In the present study, the functional significance of the intracellular C-terminal loop of the mu-opioid receptor in activating Gi proteins was determined by constructing a C-terminal deletion mutant mu(C delta 45) receptor, which lacks the carboxyl 45 amino acids. When the truncated mu(C delta 45) receptor was stably expressed in human embryonic kidney (HEK) 293 cells, the efficacy and the potency of [D-Ala2,N-Me-Phe4,Gly-ol5]enkephalin (DAMGO), a specific mu-opioid receptor agonist, to inhibit forskolin-stimulated adenylate cyclase activity were not significantly affected.
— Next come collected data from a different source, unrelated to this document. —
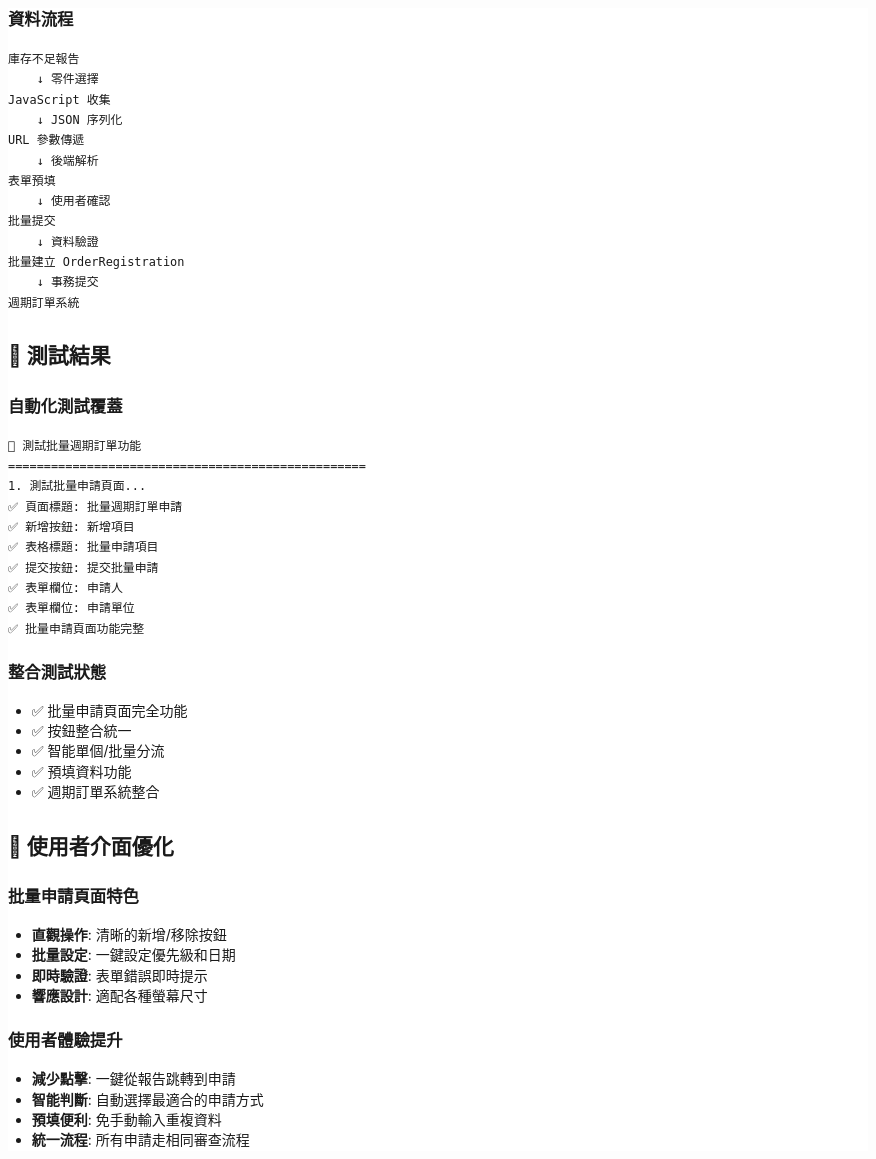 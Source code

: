 ### 資料流程
```
庫存不足報告
    ↓ 零件選擇
JavaScript 收集
    ↓ JSON 序列化
URL 參數傳遞
    ↓ 後端解析
表單預填
    ↓ 使用者確認
批量提交
    ↓ 資料驗證
批量建立 OrderRegistration
    ↓ 事務提交
週期訂單系統
```

## 🧪 測試結果

### 自動化測試覆蓋
```
📝 測試批量週期訂單功能
==================================================
1. 測試批量申請頁面...
✅ 頁面標題: 批量週期訂單申請
✅ 新增按鈕: 新增項目
✅ 表格標題: 批量申請項目
✅ 提交按鈕: 提交批量申請
✅ 表單欄位: 申請人
✅ 表單欄位: 申請單位
✅ 批量申請頁面功能完整
```

### 整合測試狀態
- ✅ 批量申請頁面完全功能
- ✅ 按鈕整合統一
- ✅ 智能單個/批量分流
- ✅ 預填資料功能
- ✅ 週期訂單系統整合

## 📱 使用者介面優化

### 批量申請頁面特色
- **直觀操作**: 清晰的新增/移除按鈕
- **批量設定**: 一鍵設定優先級和日期
- **即時驗證**: 表單錯誤即時提示
- **響應設計**: 適配各種螢幕尺寸

### 使用者體驗提升
- **減少點擊**: 一鍵從報告跳轉到申請
- **智能判斷**: 自動選擇最適合的申請方式
- **預填便利**: 免手動輸入重複資料
- **統一流程**: 所有申請走相同審查流程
Similar to other G-coupled receptors, the third cytoplasmic loop of the mu-opioid receptor contains conserved basic residues (R276/R277/R280) at the C-terminal segment. Mutating these basic residues to neutral amino acids (L276/M277/L280) greatly impaired the ability of DAMGO to inhibit forskolin-stimulated cyclic AMP formation. Replacing R276/R277 with L276/M277 did not affect the efficacy and potency by which DAMGO inhibits the adenylate cyclase activity. In HEK 293 cells stably expressing mutant (R280L) mu-opioid receptors, the ability of DAMGO to inhibit forskolin-stimulated cyclic AMP production was greatly reduced. These results suggest that the intracellular carboxyl tail of the mu-opioid receptor does not play a significant role in activating Gi proteins and that the arginine residue (R280) at the distal third cytoplasmic loop is required for Gi activation by the mu-opioid receptor.